WHAT IS REQUIRED
Every line of the records below that has the word "UsedOnlyForAOTCodeGeneration" should be copied.

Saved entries
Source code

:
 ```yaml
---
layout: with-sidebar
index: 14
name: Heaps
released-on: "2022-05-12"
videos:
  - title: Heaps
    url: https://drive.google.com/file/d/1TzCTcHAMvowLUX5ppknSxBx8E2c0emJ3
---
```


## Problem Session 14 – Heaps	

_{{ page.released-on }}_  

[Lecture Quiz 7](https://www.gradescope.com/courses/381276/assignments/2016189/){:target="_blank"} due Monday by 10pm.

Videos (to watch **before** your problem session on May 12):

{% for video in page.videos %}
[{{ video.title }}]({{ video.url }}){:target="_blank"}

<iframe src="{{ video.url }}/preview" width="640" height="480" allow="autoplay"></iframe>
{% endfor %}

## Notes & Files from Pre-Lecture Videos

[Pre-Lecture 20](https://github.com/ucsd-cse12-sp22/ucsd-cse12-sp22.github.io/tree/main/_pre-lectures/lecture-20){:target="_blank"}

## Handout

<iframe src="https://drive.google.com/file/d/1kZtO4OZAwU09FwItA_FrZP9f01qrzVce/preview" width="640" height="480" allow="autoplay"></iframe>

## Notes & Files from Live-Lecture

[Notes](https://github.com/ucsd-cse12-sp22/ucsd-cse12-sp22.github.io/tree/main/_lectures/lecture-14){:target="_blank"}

---

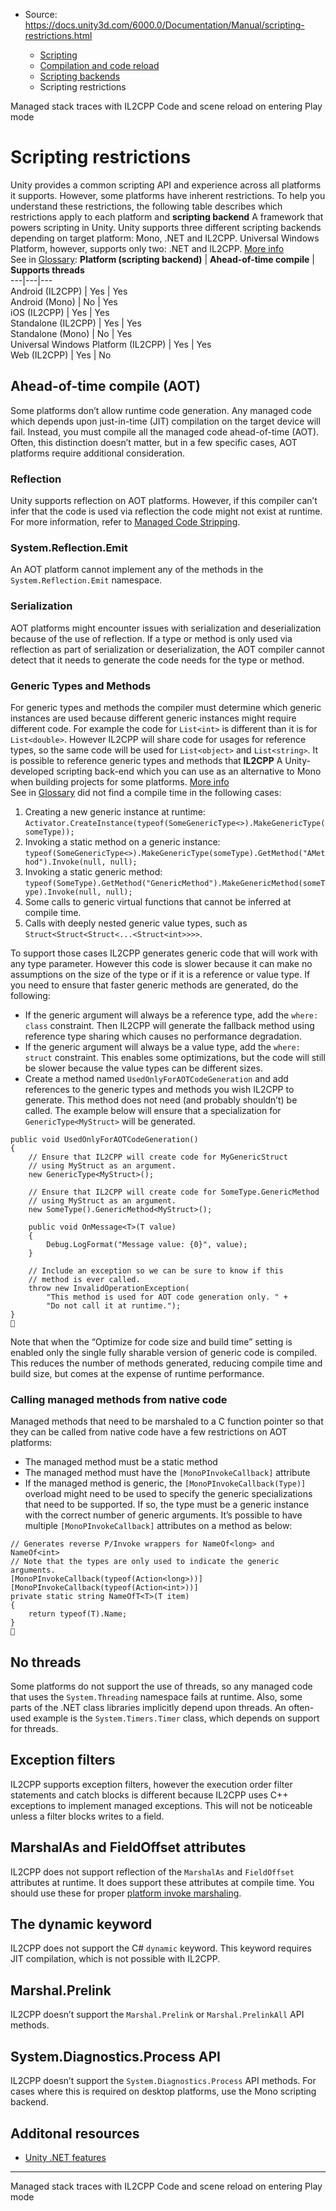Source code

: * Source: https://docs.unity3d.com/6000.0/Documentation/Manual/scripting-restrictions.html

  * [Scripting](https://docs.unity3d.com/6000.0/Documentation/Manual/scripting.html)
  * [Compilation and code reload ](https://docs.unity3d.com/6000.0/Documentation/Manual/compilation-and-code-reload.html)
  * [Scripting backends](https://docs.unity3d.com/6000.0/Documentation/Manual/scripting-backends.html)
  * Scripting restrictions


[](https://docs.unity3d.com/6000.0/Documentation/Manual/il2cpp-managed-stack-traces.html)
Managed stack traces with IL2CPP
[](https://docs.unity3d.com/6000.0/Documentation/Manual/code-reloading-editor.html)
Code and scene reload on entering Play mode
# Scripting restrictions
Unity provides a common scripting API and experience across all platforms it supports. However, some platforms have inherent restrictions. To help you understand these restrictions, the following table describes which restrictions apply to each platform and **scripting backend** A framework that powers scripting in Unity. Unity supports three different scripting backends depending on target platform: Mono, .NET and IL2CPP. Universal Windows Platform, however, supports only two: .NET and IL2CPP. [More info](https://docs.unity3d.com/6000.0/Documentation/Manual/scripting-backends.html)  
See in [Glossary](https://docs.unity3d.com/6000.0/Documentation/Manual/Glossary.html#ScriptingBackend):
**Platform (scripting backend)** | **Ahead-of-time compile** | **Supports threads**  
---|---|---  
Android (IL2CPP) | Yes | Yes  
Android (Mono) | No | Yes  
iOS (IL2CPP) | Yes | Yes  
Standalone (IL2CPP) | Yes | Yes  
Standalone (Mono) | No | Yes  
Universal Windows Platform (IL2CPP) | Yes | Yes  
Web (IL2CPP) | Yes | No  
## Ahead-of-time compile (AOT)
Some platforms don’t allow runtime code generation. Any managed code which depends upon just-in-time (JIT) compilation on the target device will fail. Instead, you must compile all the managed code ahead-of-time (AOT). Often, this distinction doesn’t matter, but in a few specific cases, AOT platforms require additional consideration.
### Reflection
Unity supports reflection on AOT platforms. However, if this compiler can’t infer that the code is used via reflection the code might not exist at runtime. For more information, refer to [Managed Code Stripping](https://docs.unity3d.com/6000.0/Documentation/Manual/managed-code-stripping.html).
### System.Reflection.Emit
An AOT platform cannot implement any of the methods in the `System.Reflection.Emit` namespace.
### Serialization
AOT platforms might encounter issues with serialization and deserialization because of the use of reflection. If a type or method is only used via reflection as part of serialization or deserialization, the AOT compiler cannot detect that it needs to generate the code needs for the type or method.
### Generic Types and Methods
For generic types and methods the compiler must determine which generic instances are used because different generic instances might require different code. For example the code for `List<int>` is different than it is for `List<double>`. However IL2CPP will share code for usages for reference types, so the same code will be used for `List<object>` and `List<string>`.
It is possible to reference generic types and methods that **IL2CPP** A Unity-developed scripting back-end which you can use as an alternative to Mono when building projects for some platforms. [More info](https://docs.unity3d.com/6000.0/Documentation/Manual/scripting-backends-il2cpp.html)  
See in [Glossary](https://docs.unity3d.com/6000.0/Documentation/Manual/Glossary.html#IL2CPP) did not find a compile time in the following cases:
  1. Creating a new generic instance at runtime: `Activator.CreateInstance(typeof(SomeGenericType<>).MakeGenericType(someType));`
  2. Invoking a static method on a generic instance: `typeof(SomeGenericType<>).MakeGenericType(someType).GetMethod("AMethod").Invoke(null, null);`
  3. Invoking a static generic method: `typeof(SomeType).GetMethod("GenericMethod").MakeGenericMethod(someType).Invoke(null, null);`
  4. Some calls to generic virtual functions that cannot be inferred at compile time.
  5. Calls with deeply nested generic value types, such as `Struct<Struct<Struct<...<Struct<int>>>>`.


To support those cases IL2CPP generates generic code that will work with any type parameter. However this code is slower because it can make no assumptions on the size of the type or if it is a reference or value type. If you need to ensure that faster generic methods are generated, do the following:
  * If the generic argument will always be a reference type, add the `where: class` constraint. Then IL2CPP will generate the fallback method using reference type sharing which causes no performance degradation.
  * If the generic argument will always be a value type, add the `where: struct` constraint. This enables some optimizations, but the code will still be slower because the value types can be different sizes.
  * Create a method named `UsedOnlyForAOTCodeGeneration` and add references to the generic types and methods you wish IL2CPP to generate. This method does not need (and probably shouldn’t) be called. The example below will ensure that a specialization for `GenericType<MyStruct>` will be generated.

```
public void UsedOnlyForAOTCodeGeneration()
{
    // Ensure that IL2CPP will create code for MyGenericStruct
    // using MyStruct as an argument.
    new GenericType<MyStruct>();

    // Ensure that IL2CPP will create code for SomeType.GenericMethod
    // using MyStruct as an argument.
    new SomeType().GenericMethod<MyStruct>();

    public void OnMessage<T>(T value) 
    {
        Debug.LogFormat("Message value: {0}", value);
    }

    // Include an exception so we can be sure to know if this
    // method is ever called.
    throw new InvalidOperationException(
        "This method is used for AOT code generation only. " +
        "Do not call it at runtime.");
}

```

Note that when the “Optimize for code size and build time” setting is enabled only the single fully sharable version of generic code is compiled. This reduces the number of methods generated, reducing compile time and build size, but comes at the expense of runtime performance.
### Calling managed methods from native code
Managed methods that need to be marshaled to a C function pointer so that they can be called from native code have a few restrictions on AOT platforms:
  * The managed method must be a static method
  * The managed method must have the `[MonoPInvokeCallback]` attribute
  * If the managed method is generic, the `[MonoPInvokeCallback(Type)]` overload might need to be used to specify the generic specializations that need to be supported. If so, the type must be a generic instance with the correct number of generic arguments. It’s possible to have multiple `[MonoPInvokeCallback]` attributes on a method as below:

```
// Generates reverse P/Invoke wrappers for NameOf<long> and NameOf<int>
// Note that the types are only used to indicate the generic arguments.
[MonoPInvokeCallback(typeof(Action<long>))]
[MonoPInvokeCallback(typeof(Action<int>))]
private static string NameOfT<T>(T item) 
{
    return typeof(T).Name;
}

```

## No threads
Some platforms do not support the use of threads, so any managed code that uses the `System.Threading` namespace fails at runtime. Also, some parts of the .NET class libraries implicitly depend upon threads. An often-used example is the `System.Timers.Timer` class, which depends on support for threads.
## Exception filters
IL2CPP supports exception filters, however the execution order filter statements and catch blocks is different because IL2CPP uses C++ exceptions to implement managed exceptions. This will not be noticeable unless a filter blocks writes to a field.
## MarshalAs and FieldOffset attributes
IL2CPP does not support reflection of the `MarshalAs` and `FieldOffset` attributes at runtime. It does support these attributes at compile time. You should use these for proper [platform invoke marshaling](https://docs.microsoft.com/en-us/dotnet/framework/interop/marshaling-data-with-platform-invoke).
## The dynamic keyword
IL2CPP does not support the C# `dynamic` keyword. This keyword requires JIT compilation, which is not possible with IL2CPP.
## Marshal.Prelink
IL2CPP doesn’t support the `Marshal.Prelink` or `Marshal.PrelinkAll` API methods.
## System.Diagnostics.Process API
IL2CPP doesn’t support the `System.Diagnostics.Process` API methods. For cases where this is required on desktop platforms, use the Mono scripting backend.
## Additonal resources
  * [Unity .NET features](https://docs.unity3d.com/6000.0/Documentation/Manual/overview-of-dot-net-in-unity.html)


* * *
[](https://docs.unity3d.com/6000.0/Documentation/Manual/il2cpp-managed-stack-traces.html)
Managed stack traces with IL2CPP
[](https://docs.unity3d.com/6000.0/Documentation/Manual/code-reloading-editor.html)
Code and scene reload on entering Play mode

THE ANSWER
  * Create a method named `UsedOnlyForAOTCodeGeneration` and add references to the generic types and methods you wish IL2CPP to generate. This method does not need (and probably shouldn’t) be called. The example below will ensure that a specialization for `GenericType<MyStruct>` will be generated.
public void UsedOnlyForAOTCodeGeneration()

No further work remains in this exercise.